Another way that a corporation can lower its profits is by lowering the price of good sold, which benefits consumers.
Owners of the corporation like Tina above want to make something from the ownership of the company and through the board of directors (voted in by Tina and the others) they expect the company to eventually issue dividends (even if it is too far in the future to benifit Tina the building retained earnings will drive up the value of Tina's shares because of the anticipation of future dividends). This keeps corporations aiming for profits; their owners insist on it. Eventually Tina will have to pay taxes on the capital gains from the increased value of her shares or to pay taxes on dividend issued by the corporation.

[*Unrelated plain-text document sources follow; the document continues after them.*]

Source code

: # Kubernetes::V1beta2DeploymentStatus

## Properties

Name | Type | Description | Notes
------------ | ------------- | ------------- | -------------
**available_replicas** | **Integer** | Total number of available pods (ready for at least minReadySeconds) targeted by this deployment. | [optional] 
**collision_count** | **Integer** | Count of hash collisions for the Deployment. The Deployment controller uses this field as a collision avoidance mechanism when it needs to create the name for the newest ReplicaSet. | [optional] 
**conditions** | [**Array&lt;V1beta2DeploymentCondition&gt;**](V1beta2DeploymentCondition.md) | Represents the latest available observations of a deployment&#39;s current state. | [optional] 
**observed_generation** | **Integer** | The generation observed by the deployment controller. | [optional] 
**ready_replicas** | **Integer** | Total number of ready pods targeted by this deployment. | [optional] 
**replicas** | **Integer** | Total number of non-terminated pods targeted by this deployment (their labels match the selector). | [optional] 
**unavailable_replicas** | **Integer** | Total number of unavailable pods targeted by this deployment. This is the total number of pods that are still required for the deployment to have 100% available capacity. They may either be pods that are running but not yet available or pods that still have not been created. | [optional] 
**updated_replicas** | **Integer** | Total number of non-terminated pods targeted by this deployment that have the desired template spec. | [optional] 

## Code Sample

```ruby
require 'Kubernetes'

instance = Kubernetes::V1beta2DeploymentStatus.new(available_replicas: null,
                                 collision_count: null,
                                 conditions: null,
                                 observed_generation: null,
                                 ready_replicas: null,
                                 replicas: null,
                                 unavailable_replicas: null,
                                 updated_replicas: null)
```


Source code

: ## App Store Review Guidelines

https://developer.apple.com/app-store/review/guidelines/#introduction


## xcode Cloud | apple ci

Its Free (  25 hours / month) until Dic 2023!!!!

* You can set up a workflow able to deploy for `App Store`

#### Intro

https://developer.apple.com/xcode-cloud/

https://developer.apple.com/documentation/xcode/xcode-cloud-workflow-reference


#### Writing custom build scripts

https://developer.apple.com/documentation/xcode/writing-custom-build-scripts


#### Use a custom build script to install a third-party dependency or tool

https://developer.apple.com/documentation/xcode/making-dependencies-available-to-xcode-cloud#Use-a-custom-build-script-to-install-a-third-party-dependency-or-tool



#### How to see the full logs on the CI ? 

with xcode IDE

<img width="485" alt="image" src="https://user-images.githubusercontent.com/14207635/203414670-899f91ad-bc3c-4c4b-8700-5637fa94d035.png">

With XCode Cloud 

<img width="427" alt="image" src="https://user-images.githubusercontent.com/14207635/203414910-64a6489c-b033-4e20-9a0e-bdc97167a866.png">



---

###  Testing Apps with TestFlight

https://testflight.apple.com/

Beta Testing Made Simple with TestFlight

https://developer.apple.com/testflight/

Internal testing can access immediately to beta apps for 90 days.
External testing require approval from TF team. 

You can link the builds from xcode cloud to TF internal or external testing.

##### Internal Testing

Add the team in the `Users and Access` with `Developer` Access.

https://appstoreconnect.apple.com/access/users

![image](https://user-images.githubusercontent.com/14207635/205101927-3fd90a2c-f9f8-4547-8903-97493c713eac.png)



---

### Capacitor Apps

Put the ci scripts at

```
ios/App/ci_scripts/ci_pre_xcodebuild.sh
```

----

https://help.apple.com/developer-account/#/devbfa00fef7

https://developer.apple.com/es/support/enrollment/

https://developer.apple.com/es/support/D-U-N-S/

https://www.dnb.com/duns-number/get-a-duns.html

Note that parnerships don't pay corporate taxes, instead the owners pay income taxes on the profits. Corporate taxes introduce another layer of taxes and complicate the tax system. Why not have zero corporate tax? Firms structured as parnerships don't pay corporate taxes and the income will still be taxed by the time it gets to Tom or Tina. No indivdual gets away without paying taxes on money he or she receives no matter what the corporate tax rate is. This is why other countries can have lower corporate tax rate that the US.
Of what benefit are corporate taxes. Like VATs, corporate taxes affect the entire population. The impacts are diffuse and a bit opaque so the voters being affected by it are unaware of it, so it is a less painful way for governments to raise more revenue from us. Corporate taxes raise the cost of capital to corporations, which has a negative impact on the growth of the overall economy. Further, it incentivises companies to actively lobby for special breaks and perks. Politicians of all stripes like this system because corporations are big donors that keep the croney capitalism going.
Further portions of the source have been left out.